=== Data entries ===
-*-*-
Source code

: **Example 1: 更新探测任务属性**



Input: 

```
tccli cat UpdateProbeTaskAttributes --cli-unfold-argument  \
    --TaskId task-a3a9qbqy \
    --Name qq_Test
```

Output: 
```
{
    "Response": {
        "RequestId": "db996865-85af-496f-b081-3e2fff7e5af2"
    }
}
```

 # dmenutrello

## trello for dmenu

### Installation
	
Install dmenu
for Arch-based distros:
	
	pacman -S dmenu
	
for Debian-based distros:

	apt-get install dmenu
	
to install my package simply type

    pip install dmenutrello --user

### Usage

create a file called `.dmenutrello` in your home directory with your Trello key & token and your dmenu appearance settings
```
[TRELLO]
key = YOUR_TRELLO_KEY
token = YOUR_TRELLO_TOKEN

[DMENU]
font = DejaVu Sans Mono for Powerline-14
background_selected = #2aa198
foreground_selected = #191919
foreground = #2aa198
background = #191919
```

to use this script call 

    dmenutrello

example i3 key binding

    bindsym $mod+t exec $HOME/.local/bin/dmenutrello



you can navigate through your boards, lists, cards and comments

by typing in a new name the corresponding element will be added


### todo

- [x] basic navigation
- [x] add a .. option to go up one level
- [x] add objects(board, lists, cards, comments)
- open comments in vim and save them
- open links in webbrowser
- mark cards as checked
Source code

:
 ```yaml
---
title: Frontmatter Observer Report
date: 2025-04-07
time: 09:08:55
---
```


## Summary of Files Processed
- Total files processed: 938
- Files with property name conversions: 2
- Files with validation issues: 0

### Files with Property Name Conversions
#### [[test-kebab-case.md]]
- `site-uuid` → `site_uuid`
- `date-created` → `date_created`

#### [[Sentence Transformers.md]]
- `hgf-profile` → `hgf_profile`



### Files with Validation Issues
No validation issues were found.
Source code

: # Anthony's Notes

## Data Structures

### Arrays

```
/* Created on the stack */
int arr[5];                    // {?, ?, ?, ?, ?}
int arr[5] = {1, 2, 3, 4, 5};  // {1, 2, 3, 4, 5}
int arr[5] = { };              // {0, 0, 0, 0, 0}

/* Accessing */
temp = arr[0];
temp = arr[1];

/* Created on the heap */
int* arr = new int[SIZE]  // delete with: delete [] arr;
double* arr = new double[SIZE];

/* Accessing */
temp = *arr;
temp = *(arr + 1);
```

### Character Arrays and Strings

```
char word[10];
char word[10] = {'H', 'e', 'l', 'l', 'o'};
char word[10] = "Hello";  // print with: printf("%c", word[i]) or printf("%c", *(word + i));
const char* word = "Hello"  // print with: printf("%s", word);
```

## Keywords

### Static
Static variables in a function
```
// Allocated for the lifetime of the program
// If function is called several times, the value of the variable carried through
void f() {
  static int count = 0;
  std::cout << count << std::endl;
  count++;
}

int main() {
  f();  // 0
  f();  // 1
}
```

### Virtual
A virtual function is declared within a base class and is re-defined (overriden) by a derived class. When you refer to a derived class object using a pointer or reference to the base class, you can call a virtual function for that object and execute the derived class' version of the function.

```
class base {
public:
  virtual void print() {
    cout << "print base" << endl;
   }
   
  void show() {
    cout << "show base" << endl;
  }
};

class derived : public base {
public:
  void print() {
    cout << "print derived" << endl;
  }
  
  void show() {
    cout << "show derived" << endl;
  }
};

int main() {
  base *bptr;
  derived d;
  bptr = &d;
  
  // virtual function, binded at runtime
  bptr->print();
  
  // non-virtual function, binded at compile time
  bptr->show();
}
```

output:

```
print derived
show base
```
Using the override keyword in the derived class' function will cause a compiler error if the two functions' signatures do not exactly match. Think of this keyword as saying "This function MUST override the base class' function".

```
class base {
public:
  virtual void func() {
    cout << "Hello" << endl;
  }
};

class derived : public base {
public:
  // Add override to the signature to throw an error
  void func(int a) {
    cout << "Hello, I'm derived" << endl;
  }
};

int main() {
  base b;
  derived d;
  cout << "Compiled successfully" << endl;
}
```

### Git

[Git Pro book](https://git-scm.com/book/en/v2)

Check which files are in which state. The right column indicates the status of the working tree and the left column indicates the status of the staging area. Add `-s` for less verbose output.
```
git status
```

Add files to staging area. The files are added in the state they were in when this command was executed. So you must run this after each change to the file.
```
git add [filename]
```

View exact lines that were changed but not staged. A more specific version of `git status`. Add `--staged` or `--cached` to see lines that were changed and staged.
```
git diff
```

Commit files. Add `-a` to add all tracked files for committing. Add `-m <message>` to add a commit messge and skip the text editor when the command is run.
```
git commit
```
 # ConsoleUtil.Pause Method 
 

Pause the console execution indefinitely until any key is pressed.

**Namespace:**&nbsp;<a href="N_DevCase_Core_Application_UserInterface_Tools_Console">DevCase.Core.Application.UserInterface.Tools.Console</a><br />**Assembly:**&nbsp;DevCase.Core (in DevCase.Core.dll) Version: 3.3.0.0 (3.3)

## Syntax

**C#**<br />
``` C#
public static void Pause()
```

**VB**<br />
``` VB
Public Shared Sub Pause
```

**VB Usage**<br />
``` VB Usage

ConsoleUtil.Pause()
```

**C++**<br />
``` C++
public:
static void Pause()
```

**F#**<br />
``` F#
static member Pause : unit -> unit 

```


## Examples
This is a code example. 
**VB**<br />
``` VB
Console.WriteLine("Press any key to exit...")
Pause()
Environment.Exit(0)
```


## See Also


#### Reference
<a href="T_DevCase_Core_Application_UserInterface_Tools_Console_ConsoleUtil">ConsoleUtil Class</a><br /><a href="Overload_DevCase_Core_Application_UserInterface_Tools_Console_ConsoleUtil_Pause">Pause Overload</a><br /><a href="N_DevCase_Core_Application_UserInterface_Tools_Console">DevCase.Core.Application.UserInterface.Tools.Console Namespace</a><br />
-*-*-
=== What you will do ===
Copy each line of the records that has "area" in it.

=== Answer for the task ===
Check which files are in which state. The right column indicates the status of the working tree and the left column indicates the status of the staging area. Add `-s` for less verbose output.
Add files to staging area. The files are added in the state they were in when this command was executed. So you must run this after each change to the file.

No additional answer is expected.